Most of the groups arrive without cars and so they can not transport many drinks crates to the seminar house. In addition, there are only few storage capacities and there is no elevator to transport the drinks conviniently. Often many bottles are left after the departure of the group, which we have to bring to the supermarkets or dispose.

In our water partnership we came to know that the Berlin tab water has an excellent drinking water quality and there is no reason not to drink it, the more so as it is directly and conviniently available for a good price. Yet it is not carbonated.
Therefore we procured initially a home carbonation system from the producer „Soda Club“. But now several problems occurred, which made the usage difficult and unsatisfying:

Special expensive water bottles are needed for the carbonation.

  • It is difficult to guarantee the bottles are hygienically.
  • The CO 2 -cylinder of the carbonation machine only last for a small amount of water (ca. 40l)
  • The price for the CO 2 -cylinder is relatively high with 7-8€ per piece.
  • All available low-priced home carbonation systems are offered by the Isreali enterprise „Sodastream“ that is controlles the market with over 70% of the produced home carbonation systems. The company is in the focus of critics because they are producing in the occupied Palestinian territories (in the settlement Ma’ale Adumim)*.

The Alternatives

Our research revealed that for the public use of carbonation systems professional providers mostly rent their gadgets and close a contract for maintenance, amounting 80-100 € per month. In addition they offer complex buying systemswhich often cost more than 1.000 €.

In our research we found the very interesting system of the south-german company Aquatechnik Peter Röhl und Partner. On the website of the company two simple, genious and reasonably priced carbonation system are offered.

The Advantages

  • The system works both with the home carbonation CO 2-cylinders and the much cheaper CO 2 returnable bottles.
  • For the system common PET mineral water bottles are used.
  • The system is very hygienic because the water is not in contact with the gadget.
  • The special caps for the bottles can be cleaned in the dishwasher and can be replaced cheaply.

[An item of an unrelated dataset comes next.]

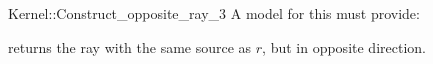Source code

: \begin{ccRefFunctionObjectConcept}{Kernel::Construct_opposite_ray_3}
A model for this must provide:


{returns the ray with the same source as $r$, but in opposite direction.}

\end{ccRefFunctionObjectConcept}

Simple and flexible – the System of Aquaspender

A simple system, here in the version for using a big CO2-bottle. The water bottle is a standard PET returnable bottle. (1 or 1,5 liter). The system costs 379 € (2014) in the standard version (with connection to the small CO2-cylinders from the supermarket) and 479€ in the version with connection to the big gas bottle.

Ecological Consequences of Mineral Water Transport

The ecological costs of mineral water transport depend on comsumer ́s behaviour. Both the choice of the place of production and the type of the bottle are important. Those who buy water of the benchmark „Spreequell“ or „Bad Liebenwerda“, get the water from the 150 km apart south Brandenburg (Bad Liebenwerda). The bottle boxes are transported by trucks.

Mineralwasser TransportThe average consumption of mineral water per person in Germany was 140,2 litres in the year 2013. Returnable bottles are the most ecological way of package as a study of the national environmental office shows. It saves more than 50% of the material and 40% of the greenhouse-gas CO2 in comparison to the one-way bottle. According to a study** of the company Gerolsteiner the water consumption in the production of PET returnable bottles is only 1/3 of the water consumption of glass returnable bottles. Per consumer of Bad Liebenwerdaer mineral water in Berlin 2,43 kg CO2-emission are caused by the transport of the water to the supermarket.

When the water is transported from the supermarket to the households, the whole transport is nearly tripled. When water is bought in glass bottles, the CO2 emission from the transport to the supermarket are doubled.
And if you buy for example „St. Leonhards Wasser“ from Chiemgau, which is offered in Organic-markets, it extends the transport way and the emissions again by the factor 4,5. Thereby the overall emissions of the transports are 9 times higher as with the Spreequell-water.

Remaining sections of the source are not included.